Where the listing below reaches the line containing "1. **Books (Bookmakers)**", start writing out lines exactly, and stop once the line containing "1. **Get Player" has been written.

EXTRACTED INFORMATION ->
%%

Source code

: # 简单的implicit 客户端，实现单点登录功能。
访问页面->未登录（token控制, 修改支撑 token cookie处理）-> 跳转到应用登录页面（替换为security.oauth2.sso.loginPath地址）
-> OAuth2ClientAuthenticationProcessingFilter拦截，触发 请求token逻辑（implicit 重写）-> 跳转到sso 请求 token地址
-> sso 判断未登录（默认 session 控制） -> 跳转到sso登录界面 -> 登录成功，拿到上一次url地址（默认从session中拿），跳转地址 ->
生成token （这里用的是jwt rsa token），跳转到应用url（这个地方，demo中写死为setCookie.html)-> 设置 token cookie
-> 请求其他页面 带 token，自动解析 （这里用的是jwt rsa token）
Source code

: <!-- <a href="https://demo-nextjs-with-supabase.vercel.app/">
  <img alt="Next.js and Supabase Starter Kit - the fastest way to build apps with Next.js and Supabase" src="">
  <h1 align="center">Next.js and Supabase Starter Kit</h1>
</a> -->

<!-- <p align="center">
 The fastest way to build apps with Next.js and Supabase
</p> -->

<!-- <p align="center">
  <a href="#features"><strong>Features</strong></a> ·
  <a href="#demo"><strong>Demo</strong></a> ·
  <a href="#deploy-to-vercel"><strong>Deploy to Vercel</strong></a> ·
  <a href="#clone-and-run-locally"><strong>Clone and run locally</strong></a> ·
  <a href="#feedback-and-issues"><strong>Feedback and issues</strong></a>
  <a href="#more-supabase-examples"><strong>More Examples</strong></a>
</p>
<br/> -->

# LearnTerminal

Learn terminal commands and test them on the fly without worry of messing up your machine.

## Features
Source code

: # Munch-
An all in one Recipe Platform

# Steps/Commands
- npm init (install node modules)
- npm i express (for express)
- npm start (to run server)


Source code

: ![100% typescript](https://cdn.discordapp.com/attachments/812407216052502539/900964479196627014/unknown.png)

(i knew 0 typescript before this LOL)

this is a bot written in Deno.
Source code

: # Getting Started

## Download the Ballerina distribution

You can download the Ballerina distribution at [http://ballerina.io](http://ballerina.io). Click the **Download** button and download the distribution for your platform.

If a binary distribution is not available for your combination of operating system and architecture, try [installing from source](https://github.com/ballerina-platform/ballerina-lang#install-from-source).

%%
%%

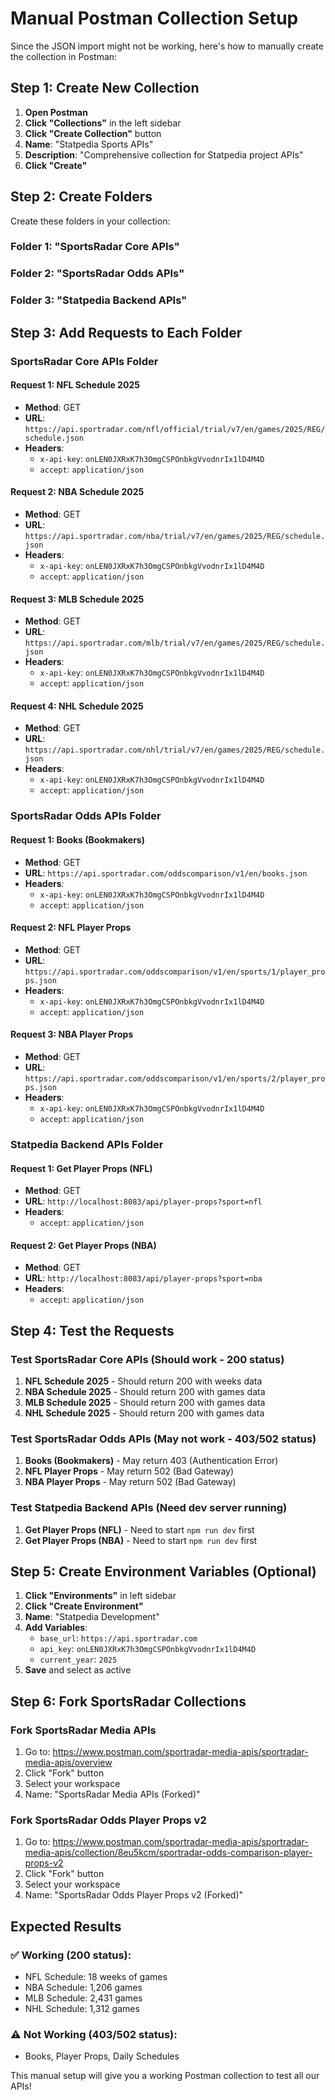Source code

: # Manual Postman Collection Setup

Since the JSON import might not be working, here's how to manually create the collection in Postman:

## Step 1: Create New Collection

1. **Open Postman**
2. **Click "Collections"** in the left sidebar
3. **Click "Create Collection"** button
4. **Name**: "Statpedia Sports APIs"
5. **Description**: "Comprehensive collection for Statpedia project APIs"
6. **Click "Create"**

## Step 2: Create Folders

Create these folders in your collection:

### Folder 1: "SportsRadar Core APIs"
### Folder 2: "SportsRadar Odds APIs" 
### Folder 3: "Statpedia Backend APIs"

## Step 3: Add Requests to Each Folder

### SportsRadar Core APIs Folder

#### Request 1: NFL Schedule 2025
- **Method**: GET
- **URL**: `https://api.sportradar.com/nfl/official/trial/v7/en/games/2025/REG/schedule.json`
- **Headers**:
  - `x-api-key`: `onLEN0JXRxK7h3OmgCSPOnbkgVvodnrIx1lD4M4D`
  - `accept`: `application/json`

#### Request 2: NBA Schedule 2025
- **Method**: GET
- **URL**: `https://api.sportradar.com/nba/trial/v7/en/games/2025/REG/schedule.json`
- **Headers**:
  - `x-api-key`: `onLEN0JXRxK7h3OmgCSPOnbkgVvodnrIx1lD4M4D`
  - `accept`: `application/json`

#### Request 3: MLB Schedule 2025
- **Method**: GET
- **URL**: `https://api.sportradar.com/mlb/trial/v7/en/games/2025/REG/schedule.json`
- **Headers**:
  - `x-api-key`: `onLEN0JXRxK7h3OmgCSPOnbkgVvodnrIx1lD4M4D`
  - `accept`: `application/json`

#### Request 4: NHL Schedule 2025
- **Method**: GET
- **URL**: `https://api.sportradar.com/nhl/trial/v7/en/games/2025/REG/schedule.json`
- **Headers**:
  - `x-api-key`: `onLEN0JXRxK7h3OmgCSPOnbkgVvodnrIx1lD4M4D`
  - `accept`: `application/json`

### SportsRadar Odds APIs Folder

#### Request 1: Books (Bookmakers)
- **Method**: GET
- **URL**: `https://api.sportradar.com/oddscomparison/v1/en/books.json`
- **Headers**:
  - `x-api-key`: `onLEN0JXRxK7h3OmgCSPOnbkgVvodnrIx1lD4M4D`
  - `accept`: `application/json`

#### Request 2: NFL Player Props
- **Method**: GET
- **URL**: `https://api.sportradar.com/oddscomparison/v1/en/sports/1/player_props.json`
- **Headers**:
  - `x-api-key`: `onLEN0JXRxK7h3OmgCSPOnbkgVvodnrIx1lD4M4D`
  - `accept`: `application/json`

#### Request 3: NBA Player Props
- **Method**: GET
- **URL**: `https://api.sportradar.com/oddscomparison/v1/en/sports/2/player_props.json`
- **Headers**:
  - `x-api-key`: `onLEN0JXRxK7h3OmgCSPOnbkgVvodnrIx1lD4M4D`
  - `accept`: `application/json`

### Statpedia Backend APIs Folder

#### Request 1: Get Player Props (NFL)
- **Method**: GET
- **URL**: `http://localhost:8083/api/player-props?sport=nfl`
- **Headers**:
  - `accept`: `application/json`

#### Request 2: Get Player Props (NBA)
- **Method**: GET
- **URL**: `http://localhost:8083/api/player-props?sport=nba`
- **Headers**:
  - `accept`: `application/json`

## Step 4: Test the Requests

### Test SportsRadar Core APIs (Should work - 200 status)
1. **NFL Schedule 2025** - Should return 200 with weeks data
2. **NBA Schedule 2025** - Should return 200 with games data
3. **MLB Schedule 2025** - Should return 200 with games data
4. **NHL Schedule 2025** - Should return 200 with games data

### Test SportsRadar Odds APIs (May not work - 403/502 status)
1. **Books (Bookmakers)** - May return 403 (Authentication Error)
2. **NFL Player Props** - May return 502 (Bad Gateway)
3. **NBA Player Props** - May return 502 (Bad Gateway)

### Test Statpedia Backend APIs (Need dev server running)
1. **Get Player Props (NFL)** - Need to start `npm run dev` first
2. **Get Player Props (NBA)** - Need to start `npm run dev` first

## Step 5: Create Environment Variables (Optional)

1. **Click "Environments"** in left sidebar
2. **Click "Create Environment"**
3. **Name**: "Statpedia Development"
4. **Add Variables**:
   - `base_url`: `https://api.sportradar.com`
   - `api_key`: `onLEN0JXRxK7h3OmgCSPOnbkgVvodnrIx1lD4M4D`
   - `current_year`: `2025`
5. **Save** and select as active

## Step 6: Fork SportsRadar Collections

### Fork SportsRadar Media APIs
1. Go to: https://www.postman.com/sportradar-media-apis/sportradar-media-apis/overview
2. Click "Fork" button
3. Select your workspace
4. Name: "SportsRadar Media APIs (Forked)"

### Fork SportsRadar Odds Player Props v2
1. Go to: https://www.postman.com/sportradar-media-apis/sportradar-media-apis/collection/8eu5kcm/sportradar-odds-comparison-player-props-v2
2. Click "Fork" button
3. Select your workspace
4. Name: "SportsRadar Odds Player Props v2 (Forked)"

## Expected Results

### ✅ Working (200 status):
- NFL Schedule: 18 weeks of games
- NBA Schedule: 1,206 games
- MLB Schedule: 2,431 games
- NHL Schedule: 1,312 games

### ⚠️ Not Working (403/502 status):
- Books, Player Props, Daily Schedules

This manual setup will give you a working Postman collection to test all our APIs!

%%

RESPONSE FOR THIS EXERCISE ->
1. **Books (Bookmakers)** - May return 403 (Authentication Error)
2. **NFL Player Props** - May return 502 (Bad Gateway)
3. **NBA Player Props** - May return 502 (Bad Gateway)

### Test Statpedia Backend APIs (Need dev server running)
1. **Get Player Props (NFL)** - Need to start `npm run dev` first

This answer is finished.